# nsupdate and GSS API

## JadedDragoon

Ok... I've been on a compile-configure-research-hairpull-scream-research-compile-configure marathon for going on 3 weeks now.  So my brain is officially mush.  Bear with me.

Little background... trying to build myself a swanky new home server after 5+ years away from Gentoo (think 2005.1 was the livecd back then).  Always loved the idea of gentoo... ultimately didn't have time in my busy life to fight with some of it's eccentricities.

So instead my home server has been sitting quietly in a corner running Win 2003 Server for the last 5 years... think I've restarted it like twice... so not too shabby.  Logged into it maybe a dozen other times and the rest it has just done what i needed and done it quietly.

In the process though I set up Active Directory.  Well... now I'm spoiled.  The only problem I've had throughout with Win Server (the fact that my home server is literally made out of an 8 year old collection of spare parts and thus aint got any kind of power at all) has finally driven me back to it... and since I've got the time to tinker with gentoo again... I'm going to.

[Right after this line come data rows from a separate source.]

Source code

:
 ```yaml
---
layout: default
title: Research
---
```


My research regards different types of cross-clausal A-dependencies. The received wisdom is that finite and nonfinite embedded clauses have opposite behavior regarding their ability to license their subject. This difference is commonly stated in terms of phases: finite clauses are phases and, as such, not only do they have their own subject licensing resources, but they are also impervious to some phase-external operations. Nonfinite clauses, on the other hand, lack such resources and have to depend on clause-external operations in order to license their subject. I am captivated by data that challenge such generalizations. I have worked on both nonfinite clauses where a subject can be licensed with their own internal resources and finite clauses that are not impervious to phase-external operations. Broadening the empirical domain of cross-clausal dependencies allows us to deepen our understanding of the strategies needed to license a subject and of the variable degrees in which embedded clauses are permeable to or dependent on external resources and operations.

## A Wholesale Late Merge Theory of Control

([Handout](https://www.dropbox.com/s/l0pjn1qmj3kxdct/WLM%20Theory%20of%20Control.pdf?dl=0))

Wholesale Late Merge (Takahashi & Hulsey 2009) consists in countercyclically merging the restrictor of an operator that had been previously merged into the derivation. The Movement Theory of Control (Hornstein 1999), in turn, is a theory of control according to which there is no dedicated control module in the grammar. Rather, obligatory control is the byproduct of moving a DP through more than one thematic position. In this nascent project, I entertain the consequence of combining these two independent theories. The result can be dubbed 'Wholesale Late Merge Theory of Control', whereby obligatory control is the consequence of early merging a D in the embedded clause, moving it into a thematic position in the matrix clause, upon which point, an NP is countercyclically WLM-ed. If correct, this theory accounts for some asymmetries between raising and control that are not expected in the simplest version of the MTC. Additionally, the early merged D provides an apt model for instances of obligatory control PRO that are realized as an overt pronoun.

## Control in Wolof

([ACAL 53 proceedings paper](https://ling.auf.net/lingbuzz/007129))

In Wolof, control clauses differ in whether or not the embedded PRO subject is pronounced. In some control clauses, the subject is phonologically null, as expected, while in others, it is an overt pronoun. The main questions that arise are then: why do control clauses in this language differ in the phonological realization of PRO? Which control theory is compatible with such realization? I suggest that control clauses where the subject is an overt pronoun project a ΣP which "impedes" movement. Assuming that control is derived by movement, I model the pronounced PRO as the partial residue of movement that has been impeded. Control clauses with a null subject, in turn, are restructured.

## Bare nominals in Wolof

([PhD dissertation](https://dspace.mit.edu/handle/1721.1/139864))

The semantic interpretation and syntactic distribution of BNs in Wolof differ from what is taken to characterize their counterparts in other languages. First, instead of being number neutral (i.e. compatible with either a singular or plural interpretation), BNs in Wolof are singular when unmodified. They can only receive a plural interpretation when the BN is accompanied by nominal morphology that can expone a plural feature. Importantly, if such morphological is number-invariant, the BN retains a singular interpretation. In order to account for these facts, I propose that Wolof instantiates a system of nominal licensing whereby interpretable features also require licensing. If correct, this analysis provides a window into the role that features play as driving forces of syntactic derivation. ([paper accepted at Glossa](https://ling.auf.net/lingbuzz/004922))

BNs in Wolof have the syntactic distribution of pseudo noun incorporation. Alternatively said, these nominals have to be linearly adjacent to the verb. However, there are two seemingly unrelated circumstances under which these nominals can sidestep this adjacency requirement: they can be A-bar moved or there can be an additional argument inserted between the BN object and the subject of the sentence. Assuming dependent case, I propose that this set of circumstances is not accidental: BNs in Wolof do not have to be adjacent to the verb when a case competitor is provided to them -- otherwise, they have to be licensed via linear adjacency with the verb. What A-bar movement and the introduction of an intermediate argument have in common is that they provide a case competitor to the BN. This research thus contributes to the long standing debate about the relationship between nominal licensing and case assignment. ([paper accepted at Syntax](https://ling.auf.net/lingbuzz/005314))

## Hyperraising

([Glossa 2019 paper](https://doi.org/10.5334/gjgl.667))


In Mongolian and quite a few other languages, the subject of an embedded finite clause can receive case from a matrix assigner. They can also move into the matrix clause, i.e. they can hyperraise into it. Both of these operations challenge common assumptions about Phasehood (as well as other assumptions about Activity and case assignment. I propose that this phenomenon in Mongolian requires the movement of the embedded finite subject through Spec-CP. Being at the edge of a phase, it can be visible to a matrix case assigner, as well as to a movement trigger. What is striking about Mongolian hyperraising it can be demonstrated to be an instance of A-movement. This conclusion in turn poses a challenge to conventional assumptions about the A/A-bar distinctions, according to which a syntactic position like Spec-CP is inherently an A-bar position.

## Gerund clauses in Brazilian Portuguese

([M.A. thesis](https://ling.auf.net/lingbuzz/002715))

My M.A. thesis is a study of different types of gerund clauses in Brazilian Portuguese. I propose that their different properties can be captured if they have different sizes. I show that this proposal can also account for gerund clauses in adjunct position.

Other than the usual quirks everything has gone smoothly.  Lot of re-learning... lot of files that aren't where I remember them being (and that was still baselayout1) and lot of new toys and tools.  And more over a lot of fun learning and tinkering along with the occasional near-psychotic "WHY THE **** ISN'T IT WORKING.... oh... how'd I miss that?"

All of it has been building to one (hopefully) crowning achievement.  A Samba4 Active Directory installation to truly (at least for my level of needs) replace my Windows 2003 Server Active Directory and finnally integrate my *nix and Windows domains.  Well I had to download Samba4 from git (portage seems to think ill of samba4 users) but I got it and compiled it.  At this moment Samba4(.0.0alpha14-GIT-9f6f1b0) is installed, provisioned, running, and by all accounts working fine.

But I happened to look in samba's logs and noted this line:

```
/usr/local/samba/sbin/samba_dnsupdate: /usr/bin/nsupdate: cannot specify -g     or -o, program not linked with GSS API Library
```

before you say it... that's not a samba error... it's an nsupdate error.  Seen here the same error produced at the command line:

```
Damascus ~ # nsupdate -g

nsupdate: cannot specify -g     or -o, program not linked with GSS API Library
```

nsupdate works fine (as long as no -g or -o options are provided).  named is humming along fine (complete with dynamic dns).  and samba... despite clearly having an issue (with preforming dns updates)... has not complained.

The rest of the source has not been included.